Technology competencies are a set of skills that educators are expected to acquire. For example, the International Society for Technology in Education (ISTE), has a set of competencies that build the skills of educators to design authentic, learner-driven activities and environments that recognize and accommodate learner variability. Some districts create or identify their own set of competencies that staff are expected to work toward. Whether using the national standards such as ISTE Educator Standards, district competencies, or the competencies an educator individually identifies, ensuring those competencies include the use of accessible materials and assistive technologies will promote inclusive learning opportunities in a balanced and inclusive technology ecosystem.

The Center for Inclusive Technology in Education Systems (CITES) uses an iterative design-thinking process, in partnership with local districts, to identify and refine a set of teaching practices that enhance the development of a balanced and inclusive technology infrastructure.

Actions educators can take to develop technology competencies for inclusive learning include:

  • Work toward technology competencies.
  • Use technology to create transformative learning experiences.
  • Integrate accessible educational materials and AT to ensure students with disabilities are able to use and benefit from technology.

Taking a Team-Based Approach to Building Competencies in Accessible & Assistive Technology  

Photo of the New York City Department of Education building

New York City Department of Education (New York, New York)

The New York City Department of Education (NYC DOE) is the largest school district in the United States, serving approximately 1,126,000 students. Prior to the COVID-19 school building closures, NYC DOE focused on ensuring equity across the district with a vision for universal 1:1 technology access, as well as building the key supports needed to make such an undertaking work (e.g., teacher capacity, student digital citizenship skills). Given the challenge of bringing 1:1 device access to over a million students while ensuring equity and accessibility for all students, NYC DOE took a team-based approach, involving representation from a variety of departments to address system-wide technology capacity. NYC DOE’s Center for Assistive Technology prioritized strengthening the capacity of teachers, supervisors, related service providers, and school psychologists that know how to consider AT and conduct AT assessments. The Center for Assistive Technology historically provided various levels of support, including districtwide professional development (the Beyond Access Forum), on-demand support for districts and schools, and individualized support for students on specific pieces of AT. The goal of capacity building was to support, inform, and train school-based teams on Universal Design for Learning, instructional technology, and AT. These school-based teams were then charged with providing training and on-the-ground coaching for educators to use and integrate accessible and AT tools throughout instructional activities.
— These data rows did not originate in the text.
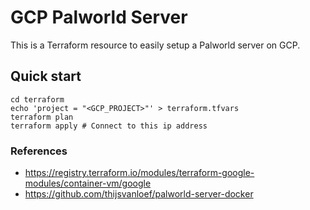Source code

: # GCP Palworld Server

This is a Terraform resource to easily setup a Palworld server on GCP.

## Quick start

```
cd terraform
echo 'project = "<GCP_PROJECT>"' > terraform.tfvars
terraform plan
terraform apply # Connect to this ip address
```

### References

- https://registry.terraform.io/modules/terraform-google-modules/container-vm/google
- https://github.com/thijsvanloef/palworld-server-docker
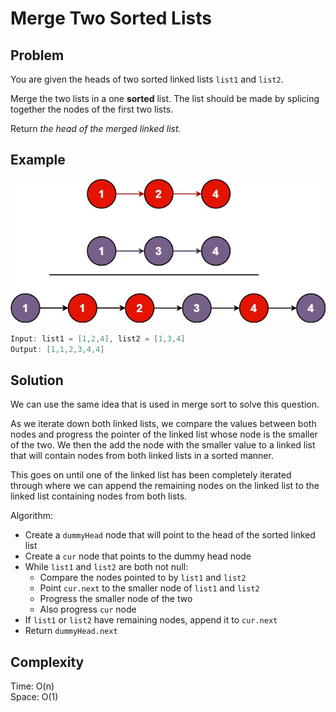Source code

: # Merge Two Sorted Lists

## Problem

You are given the heads of two sorted linked lists ```list1``` and ```list2```.

Merge the two lists in a one **sorted** list. The list should be made by splicing together the nodes of the first two lists.

Return *the head of the merged linked list.*

## Example

![Image](./merge_ex1.jpg)

```java
Input: list1 = [1,2,4], list2 = [1,3,4]
Output: [1,1,2,3,4,4]
```

## Solution

We can use the same idea that is used in merge sort to solve this question.

As we iterate down both linked lists, we compare the values between both nodes and progress the pointer of the linked list whose node is the smaller of the two. We then the add the node with the smaller value to a linked list that will contain nodes from both linked lists in a sorted manner.

This goes on until one of the linked list has been completely iterated through where we can append the remaining nodes on the linked list to the linked list containing nodes from both lists.

Algorithm:

- Create a ```dummyHead``` node that will point to the head of the sorted linked list
- Create a ```cur``` node that points to the dummy head node
- While ```list1``` and ```list2``` are both not null:
  - Compare the nodes pointed to by ```list1``` and ```list2```
  - Point ```cur.next``` to the smaller node of ```list1``` and ```list2```
  - Progress the smaller node of the two
  - Also progress ```cur``` node
- If ```list1``` or ```list2``` have remaining nodes, append it to ```cur.next```
- Return ```dummyHead.next```

## Complexity

Time: O(n) </br>
Space: O(1)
The rapid shift to online learning in spring 2020 accelerated this initiative, as the district noted: “The city had a crash course on accessibility . . . the impact of accessibility on students and their learning environments raised awareness and skills . . . COVID-19 resulted in a light-speed fast forward jump in the plan.” Further, the NYC DOE Center for Assistive Technology team noted that prior planning and collaboration helped lay the groundwork for rapidly building educator capacity. For example, in the yearly Beyond Access Forum, hundreds of teachers, administrators, service providers, students, advocates, and families attended dozens of workshops and AT demonstrations to build AT competencies at multiple levels of the educational system.